▶ **Prompt**: Show all lines containing "kindney" from the data below.

(Stored data entries)
################
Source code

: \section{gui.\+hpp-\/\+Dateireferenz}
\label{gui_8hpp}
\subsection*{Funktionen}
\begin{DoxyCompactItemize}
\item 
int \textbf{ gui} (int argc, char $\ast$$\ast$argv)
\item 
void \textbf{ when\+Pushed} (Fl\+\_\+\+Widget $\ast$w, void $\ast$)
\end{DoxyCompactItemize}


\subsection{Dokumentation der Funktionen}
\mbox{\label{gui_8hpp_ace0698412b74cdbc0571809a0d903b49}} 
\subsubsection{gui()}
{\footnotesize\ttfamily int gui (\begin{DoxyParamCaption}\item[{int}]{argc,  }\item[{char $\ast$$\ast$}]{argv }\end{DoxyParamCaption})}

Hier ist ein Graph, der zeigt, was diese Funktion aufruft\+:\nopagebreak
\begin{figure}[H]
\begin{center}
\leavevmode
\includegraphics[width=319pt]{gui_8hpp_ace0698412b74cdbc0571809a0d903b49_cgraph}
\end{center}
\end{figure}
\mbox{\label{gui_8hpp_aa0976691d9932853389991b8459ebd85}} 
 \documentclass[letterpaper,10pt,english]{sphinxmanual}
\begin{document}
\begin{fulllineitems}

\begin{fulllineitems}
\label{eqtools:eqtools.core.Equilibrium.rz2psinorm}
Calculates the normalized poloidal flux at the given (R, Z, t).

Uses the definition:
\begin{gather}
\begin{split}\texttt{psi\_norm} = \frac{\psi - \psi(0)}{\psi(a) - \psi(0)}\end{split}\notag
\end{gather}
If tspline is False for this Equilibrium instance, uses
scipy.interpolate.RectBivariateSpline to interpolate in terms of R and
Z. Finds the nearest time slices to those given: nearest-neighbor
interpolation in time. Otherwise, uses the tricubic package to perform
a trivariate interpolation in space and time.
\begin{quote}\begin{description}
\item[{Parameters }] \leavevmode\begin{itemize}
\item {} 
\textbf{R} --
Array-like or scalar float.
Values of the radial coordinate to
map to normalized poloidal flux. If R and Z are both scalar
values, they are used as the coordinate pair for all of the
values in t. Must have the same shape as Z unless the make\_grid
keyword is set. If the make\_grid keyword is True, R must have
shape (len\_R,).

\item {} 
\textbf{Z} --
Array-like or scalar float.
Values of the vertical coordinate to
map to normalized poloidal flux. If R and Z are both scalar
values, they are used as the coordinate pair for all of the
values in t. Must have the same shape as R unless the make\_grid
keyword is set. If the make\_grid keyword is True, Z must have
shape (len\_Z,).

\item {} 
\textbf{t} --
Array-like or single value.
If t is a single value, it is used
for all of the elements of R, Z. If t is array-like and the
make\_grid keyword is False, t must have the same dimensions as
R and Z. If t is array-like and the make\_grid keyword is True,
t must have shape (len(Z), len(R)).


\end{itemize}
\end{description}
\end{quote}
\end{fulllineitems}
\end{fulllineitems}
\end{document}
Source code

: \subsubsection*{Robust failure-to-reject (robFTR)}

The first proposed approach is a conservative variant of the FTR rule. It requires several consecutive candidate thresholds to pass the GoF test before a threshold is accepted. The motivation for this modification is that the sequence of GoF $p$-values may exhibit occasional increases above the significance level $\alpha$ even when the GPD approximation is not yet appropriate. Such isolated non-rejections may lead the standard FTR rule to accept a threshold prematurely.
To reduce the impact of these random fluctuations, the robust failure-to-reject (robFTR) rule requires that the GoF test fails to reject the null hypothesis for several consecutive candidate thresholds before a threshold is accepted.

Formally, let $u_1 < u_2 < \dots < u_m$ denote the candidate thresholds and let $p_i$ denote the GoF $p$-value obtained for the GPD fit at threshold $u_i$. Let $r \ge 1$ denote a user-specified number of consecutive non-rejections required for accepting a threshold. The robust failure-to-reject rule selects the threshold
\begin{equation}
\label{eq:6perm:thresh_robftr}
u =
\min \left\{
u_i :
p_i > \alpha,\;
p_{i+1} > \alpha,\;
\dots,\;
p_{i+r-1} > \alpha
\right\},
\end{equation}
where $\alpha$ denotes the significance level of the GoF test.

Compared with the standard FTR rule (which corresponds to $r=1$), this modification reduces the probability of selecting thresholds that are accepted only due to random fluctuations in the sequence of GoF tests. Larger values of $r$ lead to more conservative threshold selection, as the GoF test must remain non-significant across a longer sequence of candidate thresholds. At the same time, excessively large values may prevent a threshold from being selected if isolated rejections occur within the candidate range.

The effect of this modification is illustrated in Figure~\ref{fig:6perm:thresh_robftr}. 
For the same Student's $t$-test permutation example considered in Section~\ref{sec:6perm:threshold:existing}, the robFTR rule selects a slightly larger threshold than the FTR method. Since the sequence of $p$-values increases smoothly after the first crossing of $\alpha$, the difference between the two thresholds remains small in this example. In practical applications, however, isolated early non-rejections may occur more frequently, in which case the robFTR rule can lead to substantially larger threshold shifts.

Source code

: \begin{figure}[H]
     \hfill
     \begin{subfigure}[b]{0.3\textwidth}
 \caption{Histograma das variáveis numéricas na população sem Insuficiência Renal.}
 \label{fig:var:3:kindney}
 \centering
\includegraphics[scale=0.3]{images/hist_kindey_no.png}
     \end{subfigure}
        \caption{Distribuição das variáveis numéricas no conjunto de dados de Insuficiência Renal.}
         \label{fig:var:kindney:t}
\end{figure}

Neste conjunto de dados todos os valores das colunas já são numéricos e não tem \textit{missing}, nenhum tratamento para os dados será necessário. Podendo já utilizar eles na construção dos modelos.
################
▶ **Result of the exercise**:
 \label{fig:var:3:kindney}
         \label{fig:var:kindney:t}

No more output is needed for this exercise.